Canadian shoppers are out deal-hunting during a muted Black Friday as decades-high inflation weighs on consumers and prompts some to rein in spending.
Retailers have stretched deals over several weeks and offered similar discounts online, taking some of the frenzy out of the holiday shopping event.
Several big box stores in the Toronto area, such as Best Buy and Walmart, lacked the usual early morning lineups that once epitomized Black Friday.
Malls in the area appeared busy around lunchtime, but not swarming with the crowds and queues seen in previous years. Few stores appeared to have lines of waiting customers.
“We’re seeing a dilution of Black Friday as a physical shopping event where you go to the store early in the morning,” retail analyst Bruce Winder said Friday.
“It’s finally sort of hit that tipping point where it’s much less about the day and it’s more about the shopping period.”
The elongation of Black Friday sales has lessened the urgency for consumers to shop on one particular day, said Lisa Hutcheson, managing partner at consulting firm J.C. Williams Group.
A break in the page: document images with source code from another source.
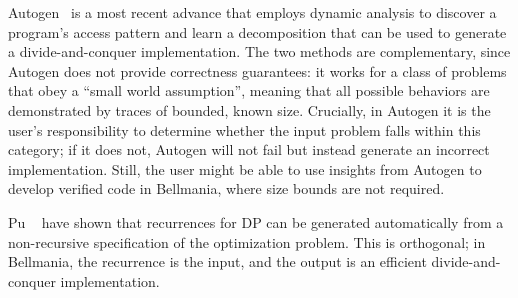 Autogen~\cite{PPoPP16/Chowdhury} is a most recent advance that employs dynamic analysis to discover
a program's access pattern and learn a decomposition that can be used to generate a divide-and-conquer
implementation. The two methods are complementary, since Autogen does not provide correctness guarantees:
it works for a class of problems that obey a ``small world assumption'', meaning that all possible behaviors are demonstrated by traces of bounded, known size.
Crucially, in Autogen it is the user's responsibility to determine whether the input problem falls within this category;
if it does not, Autogen will not fail but instead generate an incorrect implementation.
Still, the user might be able to use insights from Autogen to develop verified code in Bellmania,
where size bounds are not required.

Pu \etal{}~\cite{OOPSLA11/Pu} have shown that recurrences for DP can be generated automatically from a non-recursive specification of the optimization problem.
This is orthogonal; in Bellmania, the recurrence is the input, and the output is an efficient divide-and-conquer implementation.

\begin{comment}
Our ``$\big/$'' operator can be compared to the separating disjunction ``$\ast$'' of Separation Logic~\cite{LICS02/Reynolds},
used to frame parts of the dynamic heap (which can be thought of as one large array),
in particular while checking that a program only accesses the parts allocated to it in its precondition.
While $\ast$ has the semantics of an existentially quantified predicate, Bellmania uses type qualifiers
to explicitly specify a formula defining each part. In this sense, it is more closely related to
Region Logic~\cite{ECOOP08/Banerjee}. These formulas make encoding in first-order logic straightforward,
and the use of Liquid Types allows for any number of dimensions and for decidable checking of domain inclusion
and disjointness.
\end{comment}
“The need to line up isn’t as necessary,” she said Friday. “Most of the retailers have been on sale a good portion of the week already.”
Overall Black Friday sales are expected to be strong as inflation intensifies the hunt for deals, experts say.
Yet the rising cost of living will also lead customers to “cherry pick” sales, Winder said.
Stores that offer blowout deals of up to 70 per cent off will be busy while retailers with more tepid discounts won’t see the same traffic online or in stores, Winder said.
“If you’re a retailer and you’re trying to move something at 25 or 30 per cent off – it ain’t gonna sell,” he said.
Some retailers, especially those with high levels of inventory such as apparel, will likely offer bigger sales in stores than online.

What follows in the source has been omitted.